Tentando descolar da imagem racista e xenófoba, Ventura aproveitou o facto de na primeira noite ter tido dois brasileiros (um deles racializado) a discursar para garantir que não há xenofobia no Chega. Deu Marcus Santos, dirigente do Chega do Porto, brasileiro e negro, como exemplo dos imigrantes de bem, que respeitam os valores nacionais, por oposição aos que “vêm obrigar as nossas mulheres a usar burcas pelas cidades” e que associou ao tráfico humano e ao terrorismo. “O que eu gostaria era que todos os portugueses tivessem este amor à bandeira que o Marcus e outros como ele têm”, declarou, para se referir ao brasileiro que bateu continência à bandeira nacional quando saiu do palco.

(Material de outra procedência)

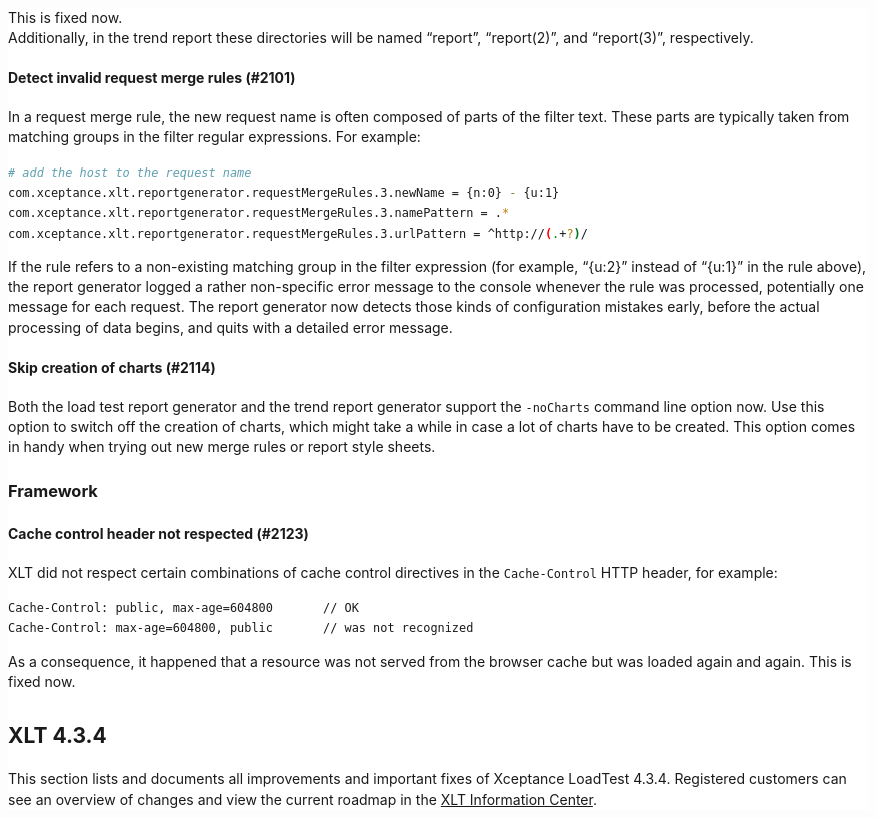 This is fixed now.  
Additionally, in the trend report these directories will be named
“report”, “report(2)”, and “report(3)”, respectively.

#### Detect invalid request merge rules (\#2101)

In a request merge rule, the new request name is often composed of parts
of the filter text. These parts are typically taken from matching groups
in the filter regular expressions. For example:

```bash
# add the host to the request name
com.xceptance.xlt.reportgenerator.requestMergeRules.3.newName = {n:0} - {u:1}  
com.xceptance.xlt.reportgenerator.requestMergeRules.3.namePattern = .*  
com.xceptance.xlt.reportgenerator.requestMergeRules.3.urlPattern = ^http://(.+?)/
```

If the rule refers to a non-existing matching group in the filter
expression (for example, “{u:2}” instead of “{u:1}” in the rule above),
the report generator logged a rather non-specific error message to the
console whenever the rule was processed, potentially one message for
each request. The report generator now detects those kinds of
configuration mistakes early, before the actual processing of data
begins, and quits with a detailed error message.

#### Skip creation of charts (\#2114)

Both the load test report generator and the trend report generator
support the `-noCharts` command line option now. Use this option to
switch off the creation of charts, which might take a while in case a
lot of charts have to be created. This option comes in handy when trying
out new merge rules or report style sheets.

### Framework

#### Cache control header not respected (\#2123)

XLT did not respect certain combinations of cache control directives in
the `Cache-Control` HTTP header, for example:

```bash
Cache-Control: public, max-age=604800 		// OK  
Cache-Control: max-age=604800, public 		// was not recognized
```

As a consequence, it happened that a resource was not served from the
browser cache but was loaded again and again. This is fixed now.

## XLT 4.3.4

This section lists and documents all improvements and important fixes of
Xceptance LoadTest 4.3.4. Registered customers can see an overview of
changes and view the current roadmap in the [XLT Information Center](https://lab.xceptance.de/versions/72).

O discurso de Ventura serviu ainda para marcar outra fronteira: uma que separa o Portugal de 2024, que associa ao Chega, e o de 1974, ano da Revolução, que colou a Pedro Nuno Santos, acusando-o de querer voltar ao PREC. E não hesitou sequer em revisitar uma ferida aberta dos tempos da Guerra Colonial, pondo-se do lado dos antigos combatentes e atacando a decisão do governo de apoiar com 34 milhões de euros um museu em Angola. “São uns traidores, põem dinheiro em quem matou portugueses e sangue português, são traidores da nossa memória e da nossa pátria”, atacou.
De resto, também está apostado em passar a ideia de que as eleições se vão jogar entre o Chega e o PS, para contrariar o discurso de voto útil na AD de Luís Montenegro. E acenou com o “trio dos horrores”, que, em seu entender, seria um governo com Pedro Nuno Santos, Paulo Raimundo e Mariana Mortágua no Conselho de Ministros.
Neste primeiro discurso, André Ventura não falou de saúde nem de escola pública, mas falou para professores e idosos (a quem prometeu pensões mínimas no valor do salário mínimo em seis anos), para jovens (afirmou como “desígnio” o regresso dos que emigraram) e forças de segurança, a quem garantiu aumentos salariais. Tudo isto sem se comprometer com números nem contas, mas admitindo que será preciso “cortar muito” para cumprir as promessas e dando como único exemplo de corte os tais 400 milhões de euros que disse servirem hoje para promover a ideologia de género.
Se alguns vaticinavam um Chega mais moderado, a previsão falhou. Ventura apresenta-se como “alternativa” e “candidato a primeiro-ministro”, mas isso não implica qualquer moderação. E isso foi visível em várias intervenções. Numa delas, a deputada Rita Matias apresentou-se contra as casas de banho mistas, levantando a sala. Noutra, o militante Rui Cruz, que escreveu uma moção com o ex-militante do PSD António Pinto Pereira a pedir um código de ética, nem hesitou em apresentar-se como defensor do fascismo. “Sou pai, sou avô e… sou fascista”, declarou.
“Não podemos permitir que terroristas entrem no país e criem aqui as suas raízes”, defendeu o deputado Filipe Melo, enquanto a vice-presidente Patrícia Carvalho usou o seu exemplo como dirigente para tentar provar que o Chega não é machista e atacou “as manas Mortágua”, que acusa de apoiarem uma “imigração islâmica” que põe em causa os direitos das mulheres e que as “obriga” a “usar véu”.